For many years, the mechanostat hypothesis was considered an elegant model without much in the way of experimental support, but the past several years have provided a wealth of information about the details by which bone senses and responds to mechanical loading. Importantly, the story has relied on truly translational investigations, in which both clinical and laboratory observations have been vital. The osteoporosis pseudoglioma syndrome and families with autosomal dominant high bone mass provided the key to understanding the centrality of Wnt signaling to the physiology of skeletal loading.
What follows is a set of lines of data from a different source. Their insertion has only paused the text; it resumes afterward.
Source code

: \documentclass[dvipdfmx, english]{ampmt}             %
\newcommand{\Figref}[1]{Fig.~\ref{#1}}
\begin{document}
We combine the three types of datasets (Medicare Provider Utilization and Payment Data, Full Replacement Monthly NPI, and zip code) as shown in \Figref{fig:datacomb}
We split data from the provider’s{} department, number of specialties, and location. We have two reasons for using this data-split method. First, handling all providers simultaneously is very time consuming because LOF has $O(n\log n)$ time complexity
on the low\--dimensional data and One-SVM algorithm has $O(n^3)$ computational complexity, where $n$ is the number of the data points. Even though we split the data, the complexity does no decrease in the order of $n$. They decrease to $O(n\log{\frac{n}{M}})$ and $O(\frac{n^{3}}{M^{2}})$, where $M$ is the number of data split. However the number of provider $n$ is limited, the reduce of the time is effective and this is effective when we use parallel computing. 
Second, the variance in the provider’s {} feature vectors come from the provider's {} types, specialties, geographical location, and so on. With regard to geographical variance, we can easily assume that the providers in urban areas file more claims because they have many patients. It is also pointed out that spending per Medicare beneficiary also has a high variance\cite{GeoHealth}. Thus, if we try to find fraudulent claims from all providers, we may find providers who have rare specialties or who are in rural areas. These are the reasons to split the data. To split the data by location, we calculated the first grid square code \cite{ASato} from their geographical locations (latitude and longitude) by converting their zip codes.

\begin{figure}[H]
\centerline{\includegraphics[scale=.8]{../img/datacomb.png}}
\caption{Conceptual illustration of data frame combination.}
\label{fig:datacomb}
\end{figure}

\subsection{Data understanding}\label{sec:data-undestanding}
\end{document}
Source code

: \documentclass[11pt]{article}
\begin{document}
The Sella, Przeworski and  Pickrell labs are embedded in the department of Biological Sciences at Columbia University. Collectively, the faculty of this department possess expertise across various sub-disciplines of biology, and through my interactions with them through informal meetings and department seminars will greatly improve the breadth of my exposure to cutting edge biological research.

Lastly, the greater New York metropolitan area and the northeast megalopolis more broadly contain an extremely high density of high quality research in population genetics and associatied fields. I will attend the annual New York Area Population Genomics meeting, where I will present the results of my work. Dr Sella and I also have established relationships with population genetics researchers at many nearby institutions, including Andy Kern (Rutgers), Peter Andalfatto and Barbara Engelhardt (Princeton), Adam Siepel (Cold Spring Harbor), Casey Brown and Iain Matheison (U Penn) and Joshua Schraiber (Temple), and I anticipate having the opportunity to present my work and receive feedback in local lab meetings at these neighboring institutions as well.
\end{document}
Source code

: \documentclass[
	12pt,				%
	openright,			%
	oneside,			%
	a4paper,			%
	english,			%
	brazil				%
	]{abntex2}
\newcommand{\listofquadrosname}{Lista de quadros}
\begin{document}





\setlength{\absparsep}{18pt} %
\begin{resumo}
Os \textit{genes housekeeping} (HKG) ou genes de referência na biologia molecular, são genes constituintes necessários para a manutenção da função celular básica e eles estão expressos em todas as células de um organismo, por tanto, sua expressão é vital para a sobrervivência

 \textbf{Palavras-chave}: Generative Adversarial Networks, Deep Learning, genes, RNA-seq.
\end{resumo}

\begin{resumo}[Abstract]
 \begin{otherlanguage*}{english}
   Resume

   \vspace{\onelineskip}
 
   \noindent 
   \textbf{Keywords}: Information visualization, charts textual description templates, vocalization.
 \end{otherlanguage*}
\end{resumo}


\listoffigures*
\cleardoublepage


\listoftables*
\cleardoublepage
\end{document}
Recent work on osteocyte biology has led to the beginning of understanding of the role of these cells and their canalicular network in integrating mechanical stimuli and translating them into changes of osteoblast and osteoclast activity.

Closer to the clinic, work is ongoing on developing passive vibration systems to apply anabolic stimuli to patients whose ability to perform weight bearing exercise is limited. Similar interventions are also being considered as a possible countermeasure for prolonged space missions. Components of the mechanotransduction loop are being assessed as targets for pharmacologic intervention. Load-stimulated modeling is also central to the emerging understanding of bone size, trabecular architecture and their relationship with bone mineral density.

The field has advanced dramatically during the 21st century. Bone biology and bone medicine is no longer about BMD and how it can be preserved in aging. It is about how the skeleton responds to mechanical, neural and endocrinological signals to cause the characteristic changes observed in the skeleton over the lifecycle and how these might be harnessed to prevent low trauma fractures. The era of integrative bone physiology has arrived, and clinical understanding will soon demand that practicing physicians keep pace.